▶ _EXERCISE_: Which lines in the data contain the word "fwlink"? Please copy each of them.
START MATERIAL PROVIDED
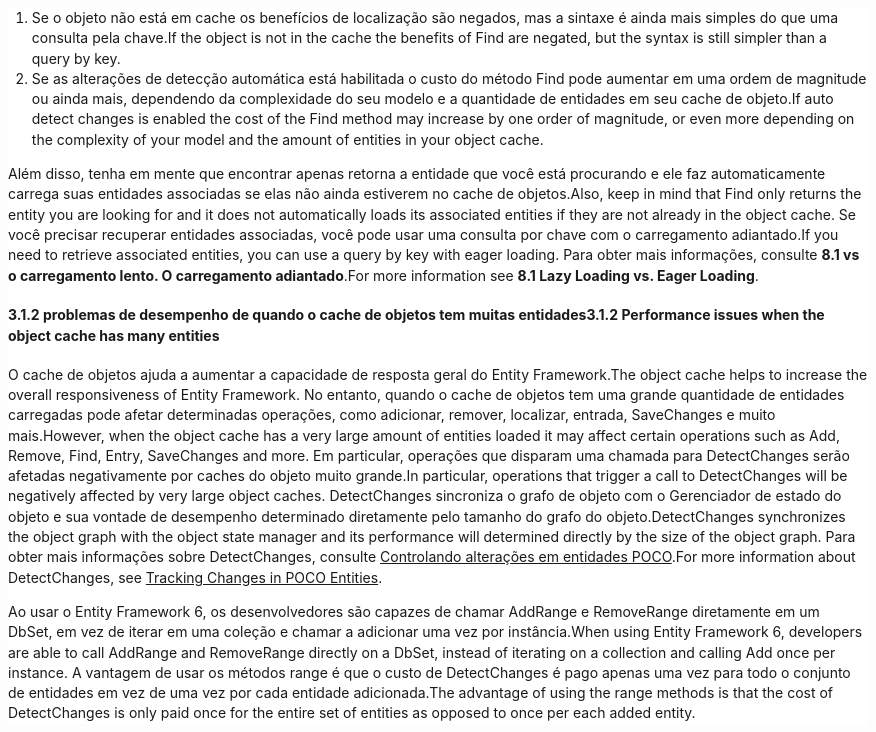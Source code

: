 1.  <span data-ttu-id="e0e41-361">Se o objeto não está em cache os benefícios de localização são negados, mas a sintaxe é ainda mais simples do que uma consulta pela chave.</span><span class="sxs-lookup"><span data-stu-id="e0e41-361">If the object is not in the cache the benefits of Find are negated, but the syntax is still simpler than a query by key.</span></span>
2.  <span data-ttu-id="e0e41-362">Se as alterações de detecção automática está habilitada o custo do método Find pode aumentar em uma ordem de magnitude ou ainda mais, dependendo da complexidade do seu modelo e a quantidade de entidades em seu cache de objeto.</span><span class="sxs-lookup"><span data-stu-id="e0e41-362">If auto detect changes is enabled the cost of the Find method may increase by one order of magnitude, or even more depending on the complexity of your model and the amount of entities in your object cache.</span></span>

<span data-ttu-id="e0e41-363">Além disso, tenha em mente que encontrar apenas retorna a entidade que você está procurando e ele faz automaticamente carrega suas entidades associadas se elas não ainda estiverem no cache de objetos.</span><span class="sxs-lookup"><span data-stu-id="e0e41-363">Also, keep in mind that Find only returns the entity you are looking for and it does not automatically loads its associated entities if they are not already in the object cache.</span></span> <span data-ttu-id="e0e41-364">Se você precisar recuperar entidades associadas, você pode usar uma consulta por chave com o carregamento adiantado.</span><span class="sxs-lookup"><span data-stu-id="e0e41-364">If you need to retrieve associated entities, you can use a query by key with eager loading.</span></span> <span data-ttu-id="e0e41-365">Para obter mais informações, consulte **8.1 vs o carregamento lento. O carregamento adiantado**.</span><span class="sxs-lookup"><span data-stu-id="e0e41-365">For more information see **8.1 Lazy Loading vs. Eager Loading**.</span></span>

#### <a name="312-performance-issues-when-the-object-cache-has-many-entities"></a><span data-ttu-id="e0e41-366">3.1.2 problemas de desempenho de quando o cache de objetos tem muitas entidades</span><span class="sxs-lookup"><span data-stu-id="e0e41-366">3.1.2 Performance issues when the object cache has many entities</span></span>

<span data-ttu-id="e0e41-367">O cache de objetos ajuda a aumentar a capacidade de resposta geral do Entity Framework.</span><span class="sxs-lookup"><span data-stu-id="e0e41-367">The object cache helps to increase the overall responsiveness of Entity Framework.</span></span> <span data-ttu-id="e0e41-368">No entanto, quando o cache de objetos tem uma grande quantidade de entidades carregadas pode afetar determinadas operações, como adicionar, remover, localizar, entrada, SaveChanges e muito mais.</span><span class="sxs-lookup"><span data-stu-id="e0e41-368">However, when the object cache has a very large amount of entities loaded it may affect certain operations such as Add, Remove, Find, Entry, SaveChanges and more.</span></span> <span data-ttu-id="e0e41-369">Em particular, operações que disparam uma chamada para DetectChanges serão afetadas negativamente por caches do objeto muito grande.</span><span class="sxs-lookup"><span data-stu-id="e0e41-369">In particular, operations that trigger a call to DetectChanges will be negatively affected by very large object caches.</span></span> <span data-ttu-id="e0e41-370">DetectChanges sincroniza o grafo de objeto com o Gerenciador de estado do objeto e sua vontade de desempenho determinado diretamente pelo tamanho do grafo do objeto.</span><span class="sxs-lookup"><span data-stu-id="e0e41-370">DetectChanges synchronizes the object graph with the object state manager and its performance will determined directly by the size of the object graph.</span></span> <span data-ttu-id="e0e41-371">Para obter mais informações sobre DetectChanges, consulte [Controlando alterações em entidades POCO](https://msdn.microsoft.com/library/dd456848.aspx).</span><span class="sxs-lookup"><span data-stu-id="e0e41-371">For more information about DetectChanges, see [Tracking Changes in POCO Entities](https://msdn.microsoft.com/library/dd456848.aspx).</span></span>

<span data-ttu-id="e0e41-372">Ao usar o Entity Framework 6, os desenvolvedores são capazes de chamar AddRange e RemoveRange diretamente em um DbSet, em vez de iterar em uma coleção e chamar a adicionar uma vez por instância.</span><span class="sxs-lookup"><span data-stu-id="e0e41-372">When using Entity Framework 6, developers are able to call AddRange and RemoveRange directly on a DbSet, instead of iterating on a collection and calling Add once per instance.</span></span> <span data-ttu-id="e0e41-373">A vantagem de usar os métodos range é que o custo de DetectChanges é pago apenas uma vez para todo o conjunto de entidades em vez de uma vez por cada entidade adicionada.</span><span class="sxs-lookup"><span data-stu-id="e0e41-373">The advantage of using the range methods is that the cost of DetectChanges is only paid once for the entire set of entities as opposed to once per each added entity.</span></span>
END MATERIAL PROVIDED
START MATERIAL PROVIDED
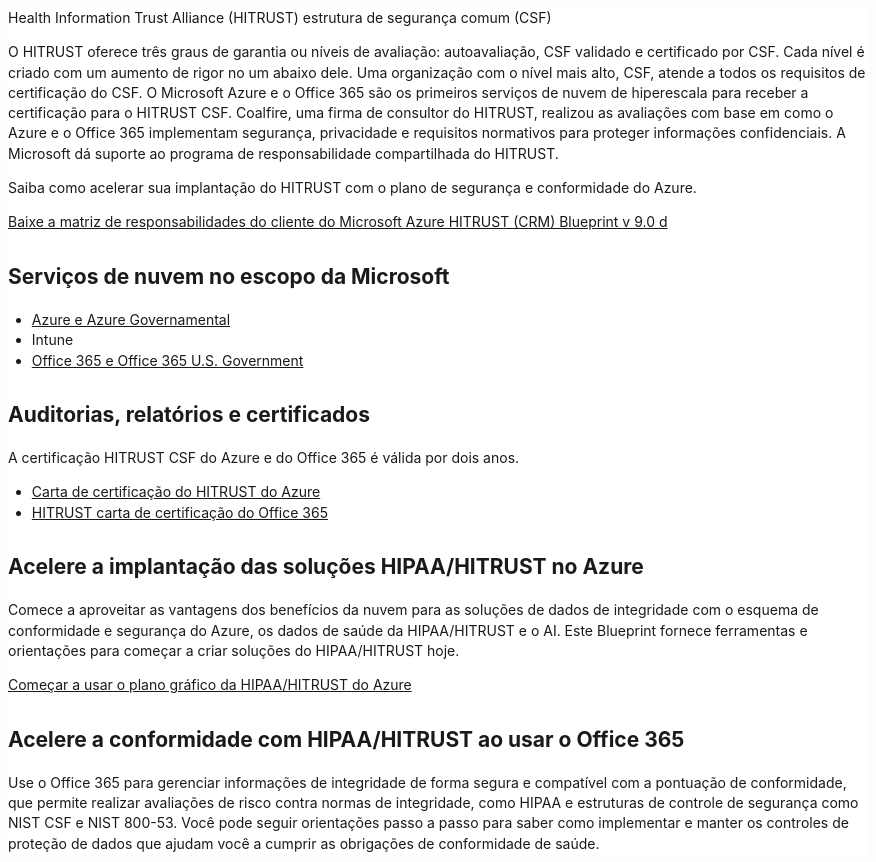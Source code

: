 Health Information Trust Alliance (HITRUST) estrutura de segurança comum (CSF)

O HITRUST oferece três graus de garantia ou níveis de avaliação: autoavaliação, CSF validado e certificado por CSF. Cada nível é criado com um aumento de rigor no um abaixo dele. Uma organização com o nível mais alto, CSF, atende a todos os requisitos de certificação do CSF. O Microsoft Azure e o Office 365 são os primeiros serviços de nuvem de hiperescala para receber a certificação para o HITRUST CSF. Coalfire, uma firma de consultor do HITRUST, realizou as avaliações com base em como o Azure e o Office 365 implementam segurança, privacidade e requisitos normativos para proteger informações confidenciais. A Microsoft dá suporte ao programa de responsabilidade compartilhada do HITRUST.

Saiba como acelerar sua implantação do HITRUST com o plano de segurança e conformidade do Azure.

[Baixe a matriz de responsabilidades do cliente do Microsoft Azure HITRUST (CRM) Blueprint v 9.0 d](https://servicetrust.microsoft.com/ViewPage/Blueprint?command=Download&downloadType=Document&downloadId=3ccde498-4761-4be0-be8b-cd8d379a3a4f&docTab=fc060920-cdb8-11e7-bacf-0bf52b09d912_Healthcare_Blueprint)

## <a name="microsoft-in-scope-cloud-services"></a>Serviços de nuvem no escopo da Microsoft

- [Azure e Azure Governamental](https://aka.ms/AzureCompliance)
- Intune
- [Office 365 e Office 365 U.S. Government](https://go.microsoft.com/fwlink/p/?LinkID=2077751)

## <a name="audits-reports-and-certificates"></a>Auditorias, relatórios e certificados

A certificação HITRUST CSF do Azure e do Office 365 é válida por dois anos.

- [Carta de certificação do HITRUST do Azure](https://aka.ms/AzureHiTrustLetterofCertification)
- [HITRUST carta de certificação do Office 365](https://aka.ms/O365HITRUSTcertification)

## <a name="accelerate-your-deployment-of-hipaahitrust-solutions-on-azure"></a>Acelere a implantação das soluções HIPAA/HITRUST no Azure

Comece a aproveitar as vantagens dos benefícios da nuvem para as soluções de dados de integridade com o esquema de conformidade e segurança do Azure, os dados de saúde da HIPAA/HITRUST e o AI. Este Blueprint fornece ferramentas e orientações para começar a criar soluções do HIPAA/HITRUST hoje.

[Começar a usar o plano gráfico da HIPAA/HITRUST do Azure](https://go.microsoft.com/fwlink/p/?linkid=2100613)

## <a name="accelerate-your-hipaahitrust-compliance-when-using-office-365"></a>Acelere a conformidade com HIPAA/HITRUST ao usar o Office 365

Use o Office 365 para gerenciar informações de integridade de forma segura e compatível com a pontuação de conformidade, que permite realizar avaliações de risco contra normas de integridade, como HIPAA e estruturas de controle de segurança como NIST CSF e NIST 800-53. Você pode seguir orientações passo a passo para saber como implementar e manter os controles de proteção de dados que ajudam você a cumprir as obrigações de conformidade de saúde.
END MATERIAL PROVIDED
▶ _RESULT FOR THIS TASK_:
- [Office 365 e Office 365 U.S. Government](https://go.microsoft.com/fwlink/p/?LinkID=2077751)
[Começar a usar o plano gráfico da HIPAA/HITRUST do Azure](https://go.microsoft.com/fwlink/p/?linkid=2100613)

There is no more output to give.